• _What is needed_:
Extract each line of the records below that contains the word "known".

Data extracted from a collection

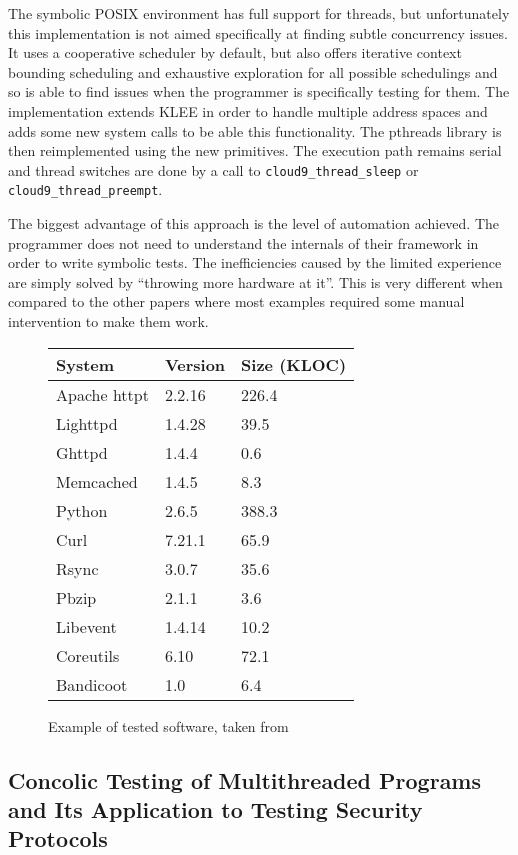 \documentclass[10pt]{llncs}
\begin{document}
The symbolic POSIX environment has full support for threads, but unfortunately this implementation is not aimed specifically at finding subtle concurrency issues. It uses a cooperative scheduler by default, but also offers iterative context bounding scheduling \cite{Musuvathi} and exhaustive exploration for all possible schedulings and so is able to find issues when the programmer is specifically testing for them. The implementation extends KLEE in order to handle multiple address spaces and adds some new system calls to be able this functionality. The pthreads library is then reimplemented using the new primitives. The execution path remains serial and thread switches are done by a call to \texttt{cloud9\_thread\_sleep} or \texttt{cloud9\_thread\_preempt}.

The biggest advantage of this approach is the level of automation achieved. The programmer does not need to understand the internals of their framework in order to write symbolic tests. The inefficiencies caused by the limited experience are simply solved by ``throwing more hardware at it''. This is very different when compared to the other papers where most examples required some manual intervention to make them work.

\begin{figure}
	\centering
	
	\begin{tabular}{l l l}
		System & Version & Size (KLOC) \\
		\hline
		Apache httpt & 2.2.16 & 226.4 \\
		Lighttpd & 1.4.28 & 39.5 \\
		Ghttpd & 1.4.4 & 0.6 \\
		Memcached & 1.4.5 & 8.3 \\
		Python & 2.6.5 & 388.3 \\
		Curl & 7.21.1 & 65.9 \\
		Rsync & 3.0.7 & 35.6 \\
		Pbzip & 2.1.1 & 3.6 \\
		Libevent & 1.4.14 & 10.2 \\
		Coreutils & 6.10 & 72.1 \\
		Bandicoot & 1.0 & 6.4
	\end{tabular}
	
	\caption{Example of tested software, taken from \cite{base3}}
	\label{example:3}
\end{figure}

\subsection{Concolic Testing of Multithreaded Programs and	Its Application to Testing Security Protocols \cite{base4}}
\end{document}
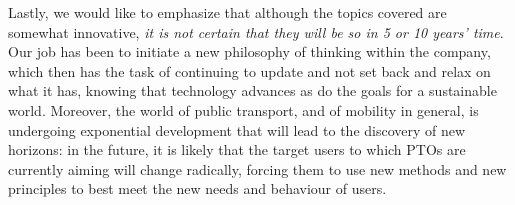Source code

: Lastly, we would like to emphasize that although the topics covered are somewhat innovative, \textit{it is not certain that they will be so in 5 or 10 years' time}. Our job has been to initiate a new philosophy of thinking within the company, which then has the task of continuing to update and not set back and relax on what it has, knowing that technology advances as do the goals for a sustainable world. Moreover, the world of public transport, and of mobility in general, is undergoing exponential development that will lead to the discovery of new horizons: in the future, it is likely that the target users to which PTOs are currently aiming will change radically, forcing them to use new methods and new principles to best meet the new needs and behaviour of users.


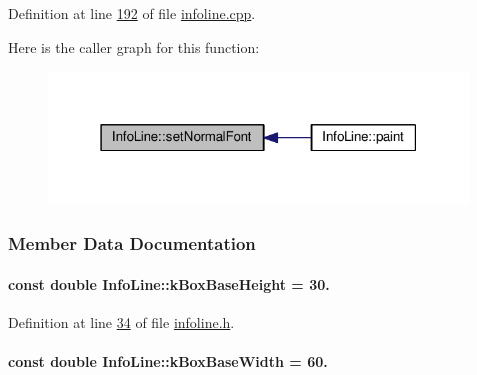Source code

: Definition at line \hyperlink{infoline_8cpp_source_l00192}{192} of file \hyperlink{infoline_8cpp_source}{infoline.\+cpp}.



Here is the caller graph for this function\+:\nopagebreak
\begin{figure}[H]
\begin{center}
\leavevmode
\includegraphics[width=316pt]{class_info_line_a4d5084d616c878cb717e8445db0023c1_icgraph}
\end{center}
\end{figure}




\subsubsection{Member Data Documentation}
\hypertarget{class_info_line_ab50f47aa54c45def219859e9da3755e6}{}
\paragraph[{k\+Box\+Base\+Height}]{\setlength{\rightskip}{0pt plus 5cm}const double Info\+Line\+::k\+Box\+Base\+Height = 30.\hspace{0.3cm}{\ttfamily [static]}}\label{class_info_line_ab50f47aa54c45def219859e9da3755e6}


Definition at line \hyperlink{infoline_8h_source_l00034}{34} of file \hyperlink{infoline_8h_source}{infoline.\+h}.

\hypertarget{class_info_line_aad905589137b80ba75d9a1c49535eb1a}{}
\paragraph[{k\+Box\+Base\+Width}]{\setlength{\rightskip}{0pt plus 5cm}const double Info\+Line\+::k\+Box\+Base\+Width = 60.\hspace{0.3cm}{\ttfamily [static]}}\label{class_info_line_aad905589137b80ba75d9a1c49535eb1a}


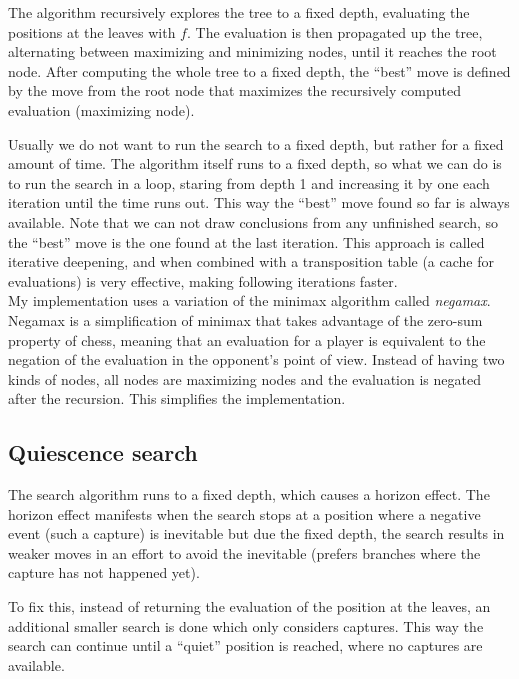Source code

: The algorithm recursively explores the tree to a fixed depth, evaluating the positions at the leaves with $f$. The evaluation is then propagated up the tree, alternating between maximizing and minimizing nodes, until it reaches the root node. After computing the whole tree to a fixed depth, the \enquote{best} move is defined by the move from the root node that maximizes the recursively computed evaluation (maximizing node).

Usually we do not want to run the search to a fixed depth, but rather for a fixed amount of time. The algorithm itself runs to a fixed depth, so what we can do is to run the search in a loop, staring from depth 1 and increasing it by one each iteration until the time runs out. This way the \enquote{best} move found so far is always available. Note that we can not draw conclusions from any unfinished search, so the \enquote{best} move is the one found at the last iteration. This approach is called iterative deepening, and when combined with a transposition table (a cache for evaluations) is very effective, making following iterations faster. \\

My implementation uses a variation of the minimax algorithm called \textit{negamax}. Negamax is a simplification of minimax that takes advantage of the zero-sum property of chess, meaning that an evaluation for a player is equivalent to the negation of the evaluation in the opponent's point of view. Instead of having two kinds of nodes, all nodes are maximizing nodes and the evaluation is negated after the recursion. This simplifies the implementation.

\subsection{Quiescence search}

The search algorithm runs to a fixed depth, which causes a horizon effect. The horizon effect manifests when the search stops at a position where a negative event (such a capture) is inevitable but due the fixed depth, the search results in weaker moves in an effort to avoid the inevitable (prefers branches where the capture has not happened yet).

To fix this, instead of returning the evaluation of the position at the leaves, an additional smaller search is done which only considers captures. This way the search can continue until a \enquote{quiet} position is reached, where no captures are available.

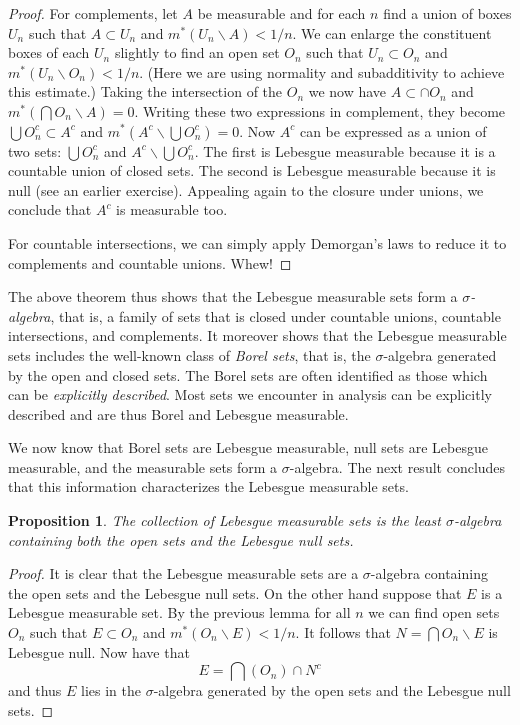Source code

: \documentclass[11pt,oneside]{amsbook}
\renewcommand{\setminus}{\smallsetminus}
\theoremstyle{definition}
\theoremstyle{plain}
\newtheorem{prop}[thm]{Proposition}
\theoremstyle{definition}
\theoremstyle{remark}
\numberwithin{equation}{section}
\numberwithin{figure}{section}
\begin{document}
\begin{proof}
  For complements, let $A$ be measurable and for each $n$ find a union of boxes $U_n$ such that $A\subset U_n$ and $m^*(U_n\setminus A)<1/n$. We can enlarge the constituent boxes of each $U_n$ slightly to find an open set $O_n$ such that $U_n\subset O_n$ and $m^*(U_n\setminus O_n)<1/n$. (Here we are using normality and subadditivity to achieve this estimate.) Taking the intersection of the $O_n$ we now have $A\subset\cap O_n$ and $m^*(\bigcap O_n\setminus A)=0$. Writing these two expressions in complement, they become $\bigcup O_n^c\subset A^c$ and $m^*(A^c\setminus\bigcup O_n^c)=0$. Now $A^c$ can be expressed as a union of two sets: $\bigcup O_n^c$ and $A^c\setminus\bigcup O_n^c$. The first is Lebesgue measurable because it is a countable union of closed sets. The second is Lebesgue measurable because it is null (see an earlier exercise). Appealing again to the closure under unions, we conclude that $A^c$ is measurable too.

  For countable intersections, we can simply apply Demorgan's laws to reduce it to complements and countable unions. Whew!
\end{proof}

The above theorem thus shows that the Lebesgue measurable sets form a \emph{$\sigma$-algebra}, that is, a family of sets that is closed under countable unions, countable intersections, and complements. It moreover shows that the Lebesgue measurable sets includes the well-known class of \emph{Borel sets}, that is, the $\sigma$-algebra generated by the open and closed sets. The Borel sets are often identified as those which can be \emph{explicitly described}. Most sets we encounter in analysis can be explicitly described and are thus Borel and Lebesgue measurable.

We now know that Borel sets are Lebesgue measurable, null sets are Lebesgue measurable, and the measurable sets form a $\sigma$-algebra. The next result concludes that this information characterizes the Lebesgue measurable sets.

\begin{prop}
  The collection of Lebesgue measurable sets is the least $\sigma$-algebra containing both the open sets and the Lebesgue null sets.
\end{prop}

\begin{proof}
  It is clear that the Lebesgue measurable sets are a $\sigma$-algebra containing the open sets and the Lebesgue null sets. On the other hand suppose that $E$ is a Lebesgue measurable set. By the previous lemma for all $n$ we can find open sets $O_n$ such that $E\subset O_n$ and $m^*(O_n\setminus E)<1/n$. It follows that $N=\bigcap O_n\setminus E$ is Lebesgue null. Now have that
  \[E=\bigcap(O_n)\cap N^c
  \]
  and thus $E$ lies in the $\sigma$-algebra generated by the open sets and the Lebesgue null sets.
\end{proof}
\end{document}
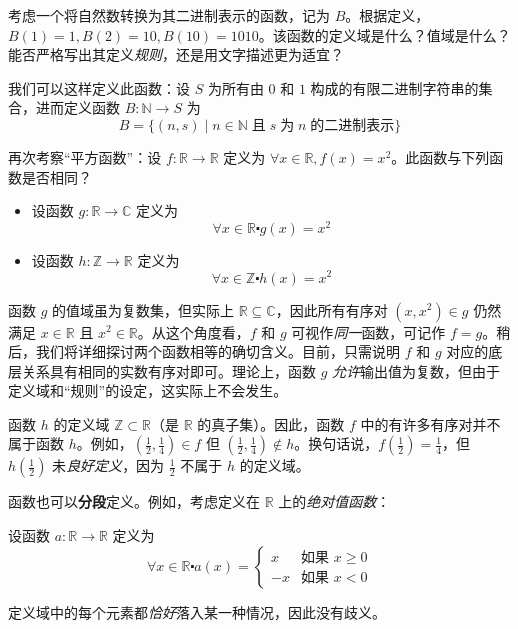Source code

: \begin{example}
    考虑一个将自然数转换为其二进制表示的函数，记为 $B$。根据定义，$B(1) = 1, B(2) = 10, B(10) = 1010$。该函数的定义域是什么？值域是什么？能否严格写出其定义\emph{规则}，还是用文字描述更为适宜？

    我们可以这样定义此函数：设 $S$ 为所有由 $0$ 和 $1$ 构成的有限二进制字符串的集合，进而定义函数 $B : \mathbb{N} \to S$ 为
    \[B = \{(n, s) \mid n \in \mathbb{N} \;\text{且}\; s \;\text{为}\; n \;\text{的二进制表示}\}\]
\end{example}

\begin{example}
    再次考察``平方函数''：设 $f : \mathbb{R} \to \mathbb{R}$ 定义为 $\forall x \in \mathbb{R}, f(x) = x^2$。此函数与下列函数是否相同？
    \begin{itemize}
        \item 设函数 $g : \mathbb{R} \to \mathbb{C}$ 定义为
            \[\forall x \in \mathbb{R} \centerdot g(x) = x^2\]
        \item 设函数 $h : \mathbb{Z} \to \mathbb{R}$ 定义为
            \[\forall x \in \mathbb{Z} \centerdot h(x) = x^2\]
    \end{itemize}

    函数 $g$ 的值域虽为复数集，但实际上 $\mathbb{R} \subseteq \mathbb{C}$，因此所有有序对 $(x, x^2) \in g$ 仍然满足 $x \in \mathbb{R}$ 且 $x^2 \in \mathbb{R}$。从这个角度看，$f$ 和 $g$ 可视作\emph{同一}函数，可记作 $f = g$。稍后，我们将详细探讨两个函数相等的确切含义。目前，只需说明 $f$ 和 $g$ 对应的底层关系具有相同的实数有序对即可。理论上，函数 $g$ \emph{允许}输出值为复数，但由于定义域和``规则''的设定，这实际上不会发生。

    函数 $h$ 的定义域 $\mathbb{Z} \subset \mathbb{R}$（是 $\mathbb{R}$ 的真子集）。因此，函数 $f$ 中的有许多有序对并不属于函数 $h$。例如，$(\frac{1}{2}, \frac{1}{4}) \in f$ 但 $(\frac{1}{2}, \frac{1}{4}) \notin h$。换句话说，$f(\frac{1}{2}) = \frac{1}{4}$，但 $h(\frac{1}{2})$ 未\emph{良好定义}，因为 $\frac{1}{2}$ 不属于 $h$ 的定义域。
\end{example}

\begin{example}
    函数也可以\textbf{分段}定义。例如，考虑定义在 $\mathbb{R}$ 上的\emph{绝对值函数}：

    设函数 $a : \mathbb{R} \to \mathbb{R}$ 定义为
    \[\forall x \in \mathbb{R} \centerdot a(x) = 
    \begin{cases}
         x &\text{如果\ } x \ge 0 \\
        -x &\text{如果\ } x < 0
    \end{cases}\]

    定义域中的每个元素都\emph{恰好}落入某一种情况，因此没有歧义。
\end{example}

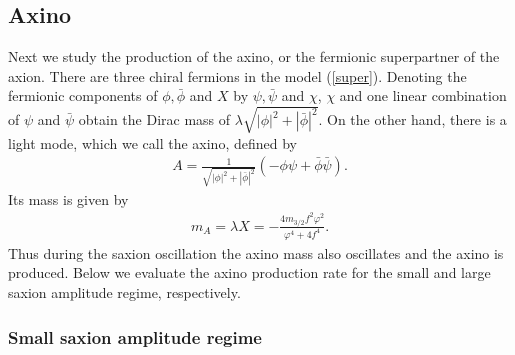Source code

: \documentclass[12pt, a4paper]{article}
\begin{document}
\subsection{Axino}


Next we study the production of the axino, or the fermionic superpartner of the axion.
There are three chiral fermions in the model (\ref{super}).
Denoting the fermionic components of $\phi, \bar\phi$ and $X$ by $\psi, \bar\psi$ and $\chi$, 
$\chi$ and one linear combination of $\psi$ and $\bar\psi$ obtain the Dirac mass of $\lambda\sqrt{|\phi|^2+|\bar\phi|^2}$.
On the other hand, there is a light mode, which we call the axino, defined by
\begin{align}
	A =\frac{1}{\sqrt{ |\phi|^2 + |\bar\phi|^2 }}\left( -\phi \psi + \bar\phi \bar\psi \right).
\end{align}
Its mass is given by
\begin{align}
	m_A = \lambda X = -\frac{4m_{3/2} f^2\varphi^2}{\varphi^4 + 4f^4}.  \label{m_axino}
\end{align}
Thus during the saxion oscillation the axino mass also oscillates and the axino is produced.
Below we evaluate the axino production rate for the small and large saxion amplitude regime, respectively.


\subsubsection{Small saxion amplitude regime}  \label{sec:axino_small}
\end{document}
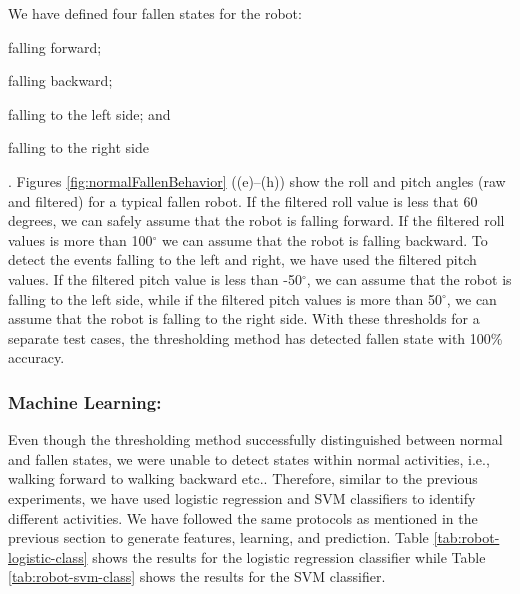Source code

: \documentclass[letterpaper]{article}
\begin{document}
We have defined four fallen states for the robot: \begin{inparaenum}[(1)] \item falling
forward; \item falling backward; \item falling to the left side; and \item falling to the right
side\end{inparaenum}. Figures \ref{fig:normalFallenBehavior} ((e)--(h)) show the roll and pitch 
angles (raw and filtered) for a typical fallen robot. If the filtered roll value is less that 60 
degrees, we can safely assume that the robot is falling forward. If the filtered roll values is 
more than 100$^{\circ}$ we can assume that the robot is falling backward. To detect the events 
falling to the left and right, we have used the filtered pitch values. If the filtered pitch value 
is less than -50$^{\circ}$, we can assume that the robot is falling to the left side, while if the 
filtered pitch values is more than 50$^{\circ}$, we can assume that the robot is falling to the right 
side. With these thresholds for a separate test cases, the thresholding method has detected fallen 
state with 100\% accuracy. 

\subsubsection{Machine Learning:}
Even though the thresholding method successfully distinguished between normal and fallen states, we were 
unable to detect states within normal activities, i.e., walking forward to walking backward etc.. 
Therefore, similar to the previous experiments, we have used logistic regression and SVM 
classifiers to identify different activities. We have followed the same protocols as mentioned in 
the previous section to generate features, learning, and prediction. Table 
\ref{tab:robot-logistic-class} shows the results for the logistic regression classifier while 
Table \ref{tab:robot-svm-class} shows the results for the SVM classifier.    
\end{document}
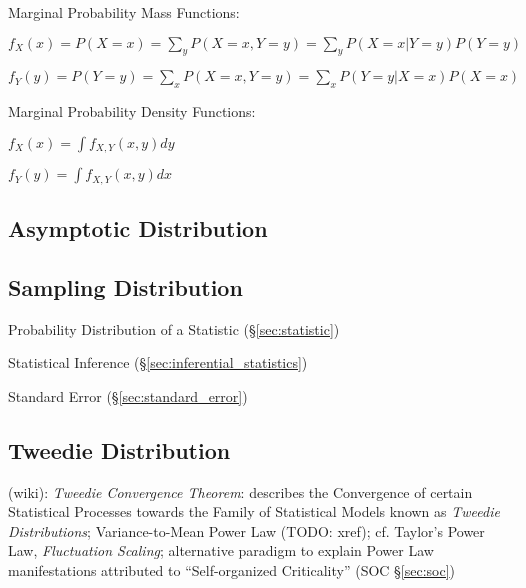 Marginal Probability Mass Functions:

$f_X(x) = P(X = x) = \sum_y P(X = x, Y = y) = \sum_y P(X = x | Y = y) P(Y = y)$

$f_Y(y) = P(Y = y) = \sum_x P(X = x, Y = y) = \sum_x P(Y = y | X = x) P(X = x)$

Marginal Probability Density Functions:

$f_X(x) = \int f_{X,Y}(x,y) dy$

$f_Y(y) = \int f_{X,Y}(x,y) dx$



\subsection{Asymptotic Distribution}\label{sec:asymptotic_distribution}

\subsection{Sampling Distribution}\label{sec:sampling_distribution}

Probability Distribution of a Statistic (\S\ref{sec:statistic})

Statistical Inference (\S\ref{sec:inferential_statistics})

Standard Error (\S\ref{sec:standard_error})



\subsection{Tweedie Distribution}\label{sec:tweedie_distribution}

(wiki): \emph{Tweedie Convergence Theorem}: describes the Convergence of certain
Statistical Processes towards the Family of Statistical Models known as
\emph{Tweedie Distributions}; Variance-to-Mean Power Law (TODO: xref); cf.
Taylor's Power Law, \emph{Fluctuation Scaling}; alternative paradigm to explain
Power Law manifestations attributed to ``Self-organized Criticality''
(SOC \S\ref{sec:soc})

• _Expected answer_:
The above theorem thus shows that the Lebesgue measurable sets form a \emph{$\sigma$-algebra}, that is, a family of sets that is closed under countable unions, countable intersections, and complements. It moreover shows that the Lebesgue measurable sets includes the well-known class of \emph{Borel sets}, that is, the $\sigma$-algebra generated by the open and closed sets. The Borel sets are often identified as those which can be \emph{explicitly described}. Most sets we encounter in analysis can be explicitly described and are thus Borel and Lebesgue measurable.
Statistical Processes towards the Family of Statistical Models known as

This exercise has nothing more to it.